● **EXERCISE OBJECTIVE**
Retype the entries, please, from their first line to the line containing "highly complex and", exactly and only those lines, minus the pictures.

*** Block opens ***

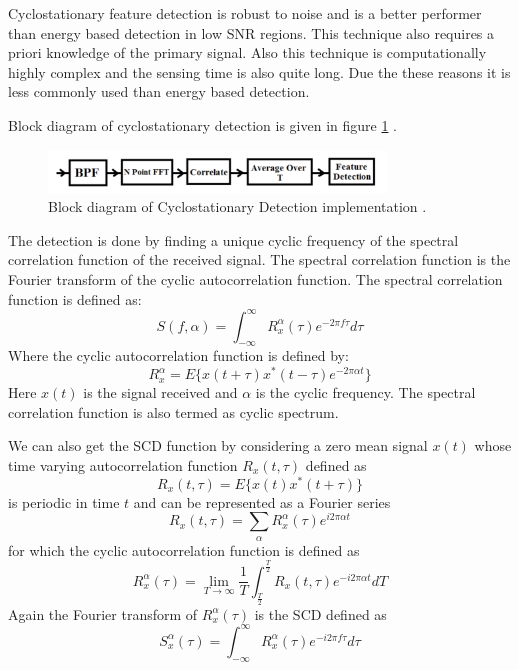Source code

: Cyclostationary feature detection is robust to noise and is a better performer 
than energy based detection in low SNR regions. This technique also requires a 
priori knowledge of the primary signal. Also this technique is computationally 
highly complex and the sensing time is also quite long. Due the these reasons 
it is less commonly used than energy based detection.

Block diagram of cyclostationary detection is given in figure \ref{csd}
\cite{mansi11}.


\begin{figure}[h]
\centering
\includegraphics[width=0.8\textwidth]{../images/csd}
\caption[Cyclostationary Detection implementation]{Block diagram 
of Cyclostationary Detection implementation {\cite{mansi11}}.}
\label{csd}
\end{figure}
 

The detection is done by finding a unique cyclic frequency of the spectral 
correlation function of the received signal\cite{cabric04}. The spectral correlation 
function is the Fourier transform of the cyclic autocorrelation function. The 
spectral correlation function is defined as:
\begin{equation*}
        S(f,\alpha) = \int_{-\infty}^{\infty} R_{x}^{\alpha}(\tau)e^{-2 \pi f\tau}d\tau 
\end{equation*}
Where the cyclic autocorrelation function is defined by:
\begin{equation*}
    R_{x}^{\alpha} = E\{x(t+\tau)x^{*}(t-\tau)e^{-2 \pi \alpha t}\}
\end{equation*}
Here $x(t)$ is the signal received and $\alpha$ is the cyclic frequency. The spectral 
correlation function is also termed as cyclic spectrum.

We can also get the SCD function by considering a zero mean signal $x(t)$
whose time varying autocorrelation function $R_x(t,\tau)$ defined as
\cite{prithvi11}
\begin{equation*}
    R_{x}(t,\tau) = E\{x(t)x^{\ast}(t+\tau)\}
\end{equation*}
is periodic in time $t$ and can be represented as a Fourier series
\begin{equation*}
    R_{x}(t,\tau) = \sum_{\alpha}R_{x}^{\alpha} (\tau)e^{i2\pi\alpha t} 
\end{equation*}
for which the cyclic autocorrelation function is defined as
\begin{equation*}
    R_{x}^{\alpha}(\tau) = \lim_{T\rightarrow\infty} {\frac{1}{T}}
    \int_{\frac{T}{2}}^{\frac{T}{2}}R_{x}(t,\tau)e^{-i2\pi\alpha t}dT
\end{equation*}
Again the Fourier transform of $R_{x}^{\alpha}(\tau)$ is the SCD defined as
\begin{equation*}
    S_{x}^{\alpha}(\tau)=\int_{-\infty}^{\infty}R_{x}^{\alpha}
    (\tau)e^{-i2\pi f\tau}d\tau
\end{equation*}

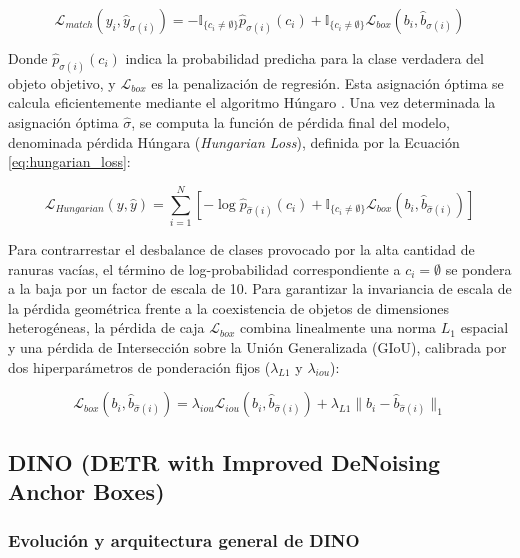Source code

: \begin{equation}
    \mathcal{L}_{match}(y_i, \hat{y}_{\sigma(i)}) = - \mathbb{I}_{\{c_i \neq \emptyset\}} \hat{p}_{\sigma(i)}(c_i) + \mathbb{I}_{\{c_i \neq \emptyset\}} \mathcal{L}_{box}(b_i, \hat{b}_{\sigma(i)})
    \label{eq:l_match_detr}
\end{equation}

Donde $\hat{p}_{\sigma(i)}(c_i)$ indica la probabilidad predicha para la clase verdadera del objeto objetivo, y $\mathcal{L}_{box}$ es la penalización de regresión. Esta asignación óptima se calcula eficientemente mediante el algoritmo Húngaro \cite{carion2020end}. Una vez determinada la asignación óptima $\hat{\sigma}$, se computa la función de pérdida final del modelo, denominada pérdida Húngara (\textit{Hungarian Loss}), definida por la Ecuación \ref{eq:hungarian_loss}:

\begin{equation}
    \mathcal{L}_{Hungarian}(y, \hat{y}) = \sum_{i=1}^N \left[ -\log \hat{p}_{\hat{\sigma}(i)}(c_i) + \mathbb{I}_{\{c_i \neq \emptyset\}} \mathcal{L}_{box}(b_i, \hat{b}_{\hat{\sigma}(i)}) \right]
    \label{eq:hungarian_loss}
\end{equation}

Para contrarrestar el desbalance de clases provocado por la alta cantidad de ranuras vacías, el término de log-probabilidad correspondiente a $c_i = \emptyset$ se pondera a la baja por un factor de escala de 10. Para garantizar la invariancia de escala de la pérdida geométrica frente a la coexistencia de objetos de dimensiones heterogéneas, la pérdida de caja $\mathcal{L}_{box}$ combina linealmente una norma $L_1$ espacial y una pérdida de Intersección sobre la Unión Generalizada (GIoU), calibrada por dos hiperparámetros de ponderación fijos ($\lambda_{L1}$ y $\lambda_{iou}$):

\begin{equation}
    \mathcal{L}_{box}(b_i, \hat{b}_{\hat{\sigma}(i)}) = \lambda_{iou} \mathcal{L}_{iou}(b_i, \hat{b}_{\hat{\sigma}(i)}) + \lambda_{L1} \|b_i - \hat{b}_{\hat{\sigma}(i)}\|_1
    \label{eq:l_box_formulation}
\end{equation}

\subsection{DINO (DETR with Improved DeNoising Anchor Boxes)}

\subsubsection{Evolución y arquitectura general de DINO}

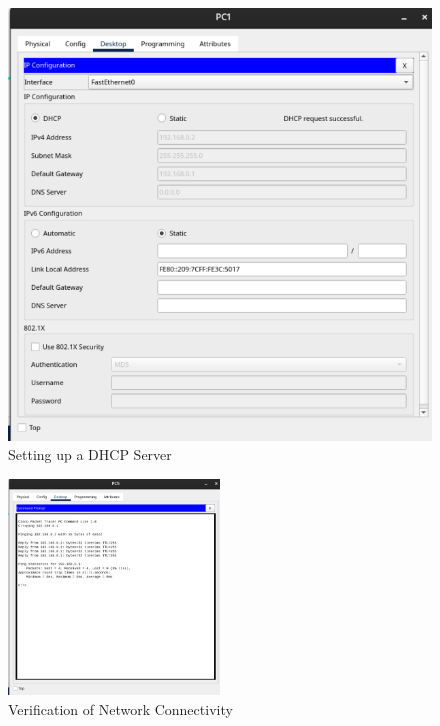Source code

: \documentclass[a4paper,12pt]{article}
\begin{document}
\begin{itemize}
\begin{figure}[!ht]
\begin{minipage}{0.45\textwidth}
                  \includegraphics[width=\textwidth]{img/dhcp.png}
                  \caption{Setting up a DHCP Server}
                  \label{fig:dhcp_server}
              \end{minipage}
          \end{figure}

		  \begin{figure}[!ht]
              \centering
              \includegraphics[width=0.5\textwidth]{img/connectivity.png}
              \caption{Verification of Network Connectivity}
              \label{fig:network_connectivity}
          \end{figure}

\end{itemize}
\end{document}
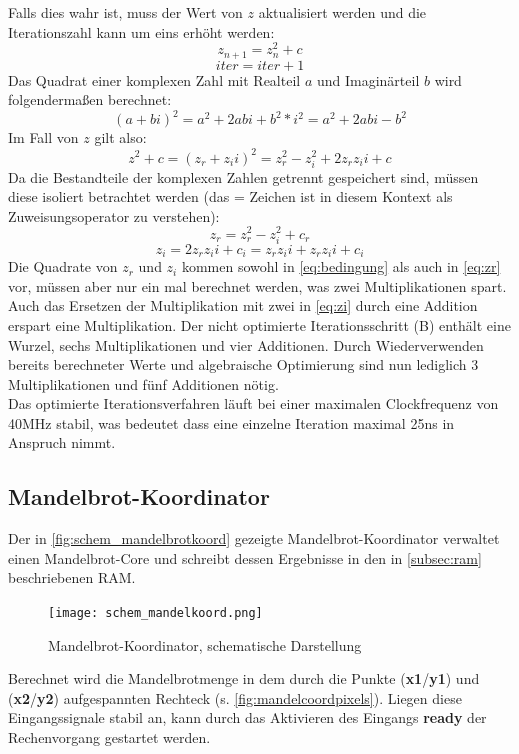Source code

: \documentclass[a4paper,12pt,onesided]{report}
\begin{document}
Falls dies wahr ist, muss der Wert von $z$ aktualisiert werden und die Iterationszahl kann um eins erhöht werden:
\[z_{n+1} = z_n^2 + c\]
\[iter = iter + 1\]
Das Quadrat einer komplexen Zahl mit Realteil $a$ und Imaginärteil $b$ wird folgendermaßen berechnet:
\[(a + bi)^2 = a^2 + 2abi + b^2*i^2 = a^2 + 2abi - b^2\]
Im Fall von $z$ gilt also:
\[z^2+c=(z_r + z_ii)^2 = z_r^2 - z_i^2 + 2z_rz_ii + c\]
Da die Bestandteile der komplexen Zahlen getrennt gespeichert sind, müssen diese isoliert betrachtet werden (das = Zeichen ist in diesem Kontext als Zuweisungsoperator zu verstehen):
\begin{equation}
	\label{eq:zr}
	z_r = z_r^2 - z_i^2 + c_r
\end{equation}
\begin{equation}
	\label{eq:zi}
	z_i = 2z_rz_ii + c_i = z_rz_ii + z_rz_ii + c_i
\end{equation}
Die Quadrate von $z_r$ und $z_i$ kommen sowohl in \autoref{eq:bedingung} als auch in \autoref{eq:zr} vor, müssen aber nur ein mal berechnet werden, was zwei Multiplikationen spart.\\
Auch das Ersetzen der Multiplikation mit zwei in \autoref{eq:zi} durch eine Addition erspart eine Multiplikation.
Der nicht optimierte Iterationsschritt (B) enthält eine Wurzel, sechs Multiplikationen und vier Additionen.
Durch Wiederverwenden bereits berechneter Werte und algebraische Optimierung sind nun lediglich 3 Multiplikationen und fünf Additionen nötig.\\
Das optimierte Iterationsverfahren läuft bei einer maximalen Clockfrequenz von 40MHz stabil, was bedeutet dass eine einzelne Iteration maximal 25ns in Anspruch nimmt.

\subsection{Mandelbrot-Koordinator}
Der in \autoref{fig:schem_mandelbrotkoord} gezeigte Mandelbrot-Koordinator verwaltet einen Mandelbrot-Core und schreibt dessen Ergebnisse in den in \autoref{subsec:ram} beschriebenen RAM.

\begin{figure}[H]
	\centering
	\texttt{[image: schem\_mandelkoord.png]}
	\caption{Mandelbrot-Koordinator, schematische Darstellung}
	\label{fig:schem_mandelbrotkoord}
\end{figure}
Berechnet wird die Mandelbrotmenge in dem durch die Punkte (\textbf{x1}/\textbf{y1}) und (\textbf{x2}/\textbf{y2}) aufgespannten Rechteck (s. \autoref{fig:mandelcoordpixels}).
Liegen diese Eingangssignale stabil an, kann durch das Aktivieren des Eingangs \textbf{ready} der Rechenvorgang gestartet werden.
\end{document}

*** Block closes ***

● **OUTPUT BELOW**
Source code

: Cyclostationary feature detection is robust to noise and is a better performer 
than energy based detection in low SNR regions. This technique also requires a 
priori knowledge of the primary signal. Also this technique is computationally 
highly complex and the sensing time is also quite long. Due the these reasons 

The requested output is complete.